(Dataset excerpts)
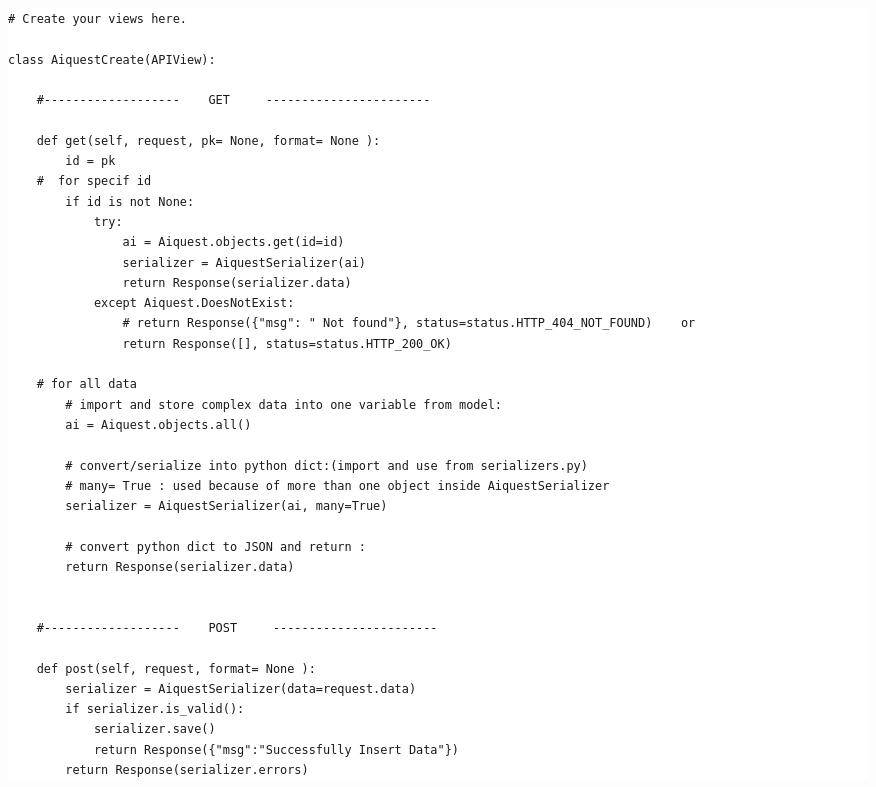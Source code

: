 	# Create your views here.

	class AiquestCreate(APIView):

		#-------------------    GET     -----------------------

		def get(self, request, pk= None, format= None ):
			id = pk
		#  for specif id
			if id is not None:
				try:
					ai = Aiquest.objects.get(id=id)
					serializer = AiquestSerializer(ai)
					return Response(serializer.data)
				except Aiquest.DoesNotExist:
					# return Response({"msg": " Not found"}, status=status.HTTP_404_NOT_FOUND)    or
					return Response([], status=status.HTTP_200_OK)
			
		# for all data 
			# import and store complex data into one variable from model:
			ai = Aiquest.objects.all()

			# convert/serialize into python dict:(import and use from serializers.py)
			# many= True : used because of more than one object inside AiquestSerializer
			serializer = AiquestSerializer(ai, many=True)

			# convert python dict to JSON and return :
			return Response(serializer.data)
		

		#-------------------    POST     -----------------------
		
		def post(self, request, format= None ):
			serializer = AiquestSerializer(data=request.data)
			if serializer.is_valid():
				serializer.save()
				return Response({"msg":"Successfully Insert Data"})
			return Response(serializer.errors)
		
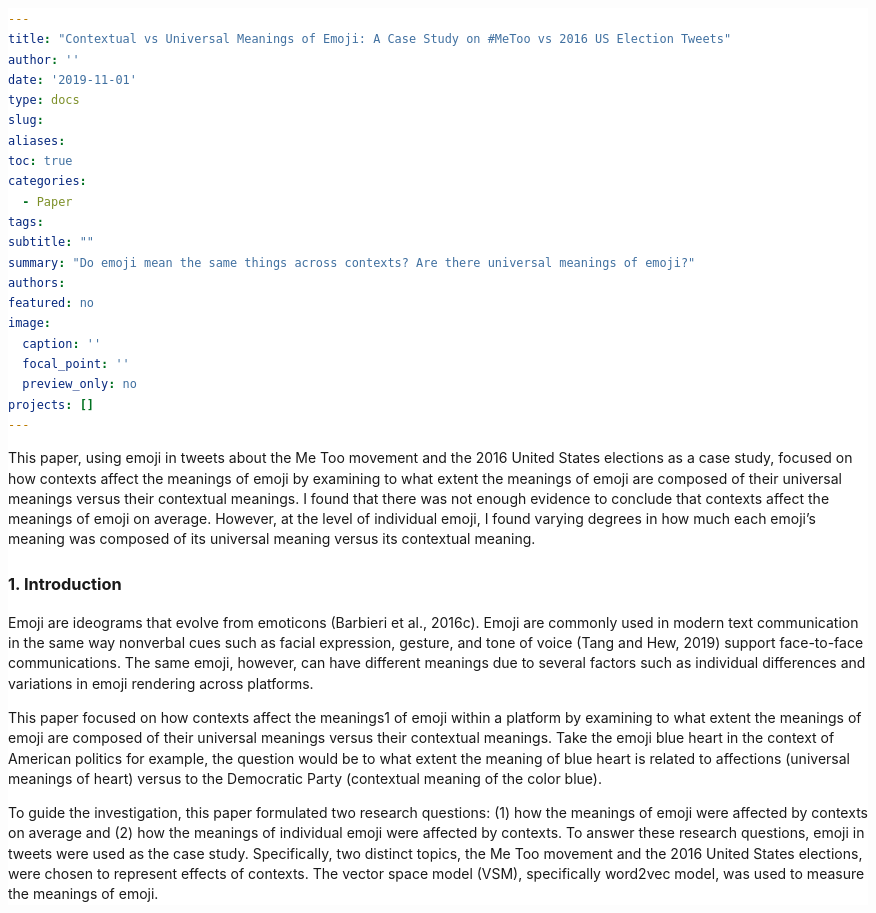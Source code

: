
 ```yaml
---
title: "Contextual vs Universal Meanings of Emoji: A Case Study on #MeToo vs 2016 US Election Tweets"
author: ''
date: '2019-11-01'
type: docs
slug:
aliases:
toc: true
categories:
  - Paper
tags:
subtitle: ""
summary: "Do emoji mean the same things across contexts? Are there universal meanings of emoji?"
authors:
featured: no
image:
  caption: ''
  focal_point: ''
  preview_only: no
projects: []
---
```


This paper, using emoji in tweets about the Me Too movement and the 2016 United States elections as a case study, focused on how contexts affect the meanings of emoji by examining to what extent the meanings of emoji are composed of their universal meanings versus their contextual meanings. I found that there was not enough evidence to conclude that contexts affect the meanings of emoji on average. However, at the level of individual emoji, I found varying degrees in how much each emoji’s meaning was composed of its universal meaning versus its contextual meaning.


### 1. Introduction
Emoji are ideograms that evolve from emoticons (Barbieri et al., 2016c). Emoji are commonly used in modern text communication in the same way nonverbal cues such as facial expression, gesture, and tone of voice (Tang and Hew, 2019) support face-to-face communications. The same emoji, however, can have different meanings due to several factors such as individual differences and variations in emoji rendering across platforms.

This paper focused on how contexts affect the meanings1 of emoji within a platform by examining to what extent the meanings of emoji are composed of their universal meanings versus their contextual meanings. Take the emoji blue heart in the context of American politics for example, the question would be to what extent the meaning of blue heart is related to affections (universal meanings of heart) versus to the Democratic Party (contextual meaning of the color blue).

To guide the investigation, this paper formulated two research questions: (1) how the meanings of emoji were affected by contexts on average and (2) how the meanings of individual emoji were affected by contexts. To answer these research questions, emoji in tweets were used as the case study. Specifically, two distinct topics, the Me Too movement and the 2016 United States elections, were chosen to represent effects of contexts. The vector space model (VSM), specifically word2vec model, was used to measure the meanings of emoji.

#### About this task:
Extract every line above that contains the word "python".

#### Written response:
			# convert/serialize into python dict:(import and use from serializers.py)
			# convert python dict to JSON and return :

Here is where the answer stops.